### What you are asked to do:
Scan the entries below for the word "import". Copy out every line in which it occurs.

### Available data:
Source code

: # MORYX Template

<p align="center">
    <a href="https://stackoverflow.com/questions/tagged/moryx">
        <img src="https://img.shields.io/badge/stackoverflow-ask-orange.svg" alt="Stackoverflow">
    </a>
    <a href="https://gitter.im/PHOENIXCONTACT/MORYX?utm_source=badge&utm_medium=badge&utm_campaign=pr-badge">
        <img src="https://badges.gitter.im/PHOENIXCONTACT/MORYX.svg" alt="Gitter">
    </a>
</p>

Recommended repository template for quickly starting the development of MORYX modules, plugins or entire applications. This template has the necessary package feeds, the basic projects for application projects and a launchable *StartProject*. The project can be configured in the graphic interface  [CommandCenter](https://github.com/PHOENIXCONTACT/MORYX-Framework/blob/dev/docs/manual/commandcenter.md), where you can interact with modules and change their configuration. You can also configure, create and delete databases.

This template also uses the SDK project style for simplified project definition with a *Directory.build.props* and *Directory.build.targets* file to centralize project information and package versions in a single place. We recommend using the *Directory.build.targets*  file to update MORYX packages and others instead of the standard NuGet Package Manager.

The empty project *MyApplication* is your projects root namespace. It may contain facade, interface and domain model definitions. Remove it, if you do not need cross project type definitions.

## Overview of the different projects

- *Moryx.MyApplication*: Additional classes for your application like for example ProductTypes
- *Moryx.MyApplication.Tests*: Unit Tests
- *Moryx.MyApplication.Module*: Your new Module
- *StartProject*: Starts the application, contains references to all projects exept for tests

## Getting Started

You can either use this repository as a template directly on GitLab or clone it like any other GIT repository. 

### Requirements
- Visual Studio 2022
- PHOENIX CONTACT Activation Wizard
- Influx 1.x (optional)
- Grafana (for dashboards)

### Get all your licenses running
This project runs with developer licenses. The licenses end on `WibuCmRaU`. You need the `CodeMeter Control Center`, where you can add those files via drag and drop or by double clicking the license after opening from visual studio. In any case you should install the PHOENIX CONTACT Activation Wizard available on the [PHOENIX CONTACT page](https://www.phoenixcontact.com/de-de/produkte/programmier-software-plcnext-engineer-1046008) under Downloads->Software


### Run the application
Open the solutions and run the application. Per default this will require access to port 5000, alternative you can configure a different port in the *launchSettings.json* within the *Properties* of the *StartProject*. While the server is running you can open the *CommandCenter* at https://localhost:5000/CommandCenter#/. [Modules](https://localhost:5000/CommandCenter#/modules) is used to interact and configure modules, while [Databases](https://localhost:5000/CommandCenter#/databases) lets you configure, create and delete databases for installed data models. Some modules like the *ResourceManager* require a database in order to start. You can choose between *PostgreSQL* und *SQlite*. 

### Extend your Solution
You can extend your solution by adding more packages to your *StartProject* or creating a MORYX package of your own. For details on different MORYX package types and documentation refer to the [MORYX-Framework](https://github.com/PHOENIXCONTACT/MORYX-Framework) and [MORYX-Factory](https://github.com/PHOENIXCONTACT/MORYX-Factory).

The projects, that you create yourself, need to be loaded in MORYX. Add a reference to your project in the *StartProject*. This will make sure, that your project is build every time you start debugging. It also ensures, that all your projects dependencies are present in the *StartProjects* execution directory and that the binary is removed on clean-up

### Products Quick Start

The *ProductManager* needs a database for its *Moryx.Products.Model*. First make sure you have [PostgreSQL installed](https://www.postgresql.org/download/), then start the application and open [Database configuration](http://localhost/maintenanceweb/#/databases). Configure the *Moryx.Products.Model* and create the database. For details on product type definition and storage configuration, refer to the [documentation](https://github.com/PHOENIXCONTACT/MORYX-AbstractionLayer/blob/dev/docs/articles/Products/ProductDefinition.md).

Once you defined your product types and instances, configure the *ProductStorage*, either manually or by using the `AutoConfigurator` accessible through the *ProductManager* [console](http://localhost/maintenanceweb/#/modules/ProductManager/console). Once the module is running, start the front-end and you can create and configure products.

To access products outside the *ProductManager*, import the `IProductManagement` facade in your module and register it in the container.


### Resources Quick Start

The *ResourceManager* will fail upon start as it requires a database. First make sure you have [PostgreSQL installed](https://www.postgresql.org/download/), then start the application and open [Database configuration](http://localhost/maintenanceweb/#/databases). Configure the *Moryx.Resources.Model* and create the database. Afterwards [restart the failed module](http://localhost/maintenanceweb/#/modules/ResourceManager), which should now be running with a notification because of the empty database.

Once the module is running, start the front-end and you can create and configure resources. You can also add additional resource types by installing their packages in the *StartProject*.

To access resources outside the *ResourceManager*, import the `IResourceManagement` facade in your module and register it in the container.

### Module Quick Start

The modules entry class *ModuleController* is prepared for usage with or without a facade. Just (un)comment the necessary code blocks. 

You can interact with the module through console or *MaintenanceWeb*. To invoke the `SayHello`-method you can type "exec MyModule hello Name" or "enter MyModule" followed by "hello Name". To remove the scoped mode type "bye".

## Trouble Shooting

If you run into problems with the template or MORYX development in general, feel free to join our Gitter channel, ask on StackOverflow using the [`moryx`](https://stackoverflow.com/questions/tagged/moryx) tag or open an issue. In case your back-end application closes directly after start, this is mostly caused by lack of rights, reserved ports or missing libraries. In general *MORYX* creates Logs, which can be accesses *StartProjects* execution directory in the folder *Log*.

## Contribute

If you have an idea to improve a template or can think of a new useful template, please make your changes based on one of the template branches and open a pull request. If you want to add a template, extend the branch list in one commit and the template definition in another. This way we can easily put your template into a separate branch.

### Result:
To access products outside the *ProductManager*, import the `IProductManagement` facade in your module and register it in the container.
To access resources outside the *ResourceManager*, import the `IResourceManagement` facade in your module and register it in the container.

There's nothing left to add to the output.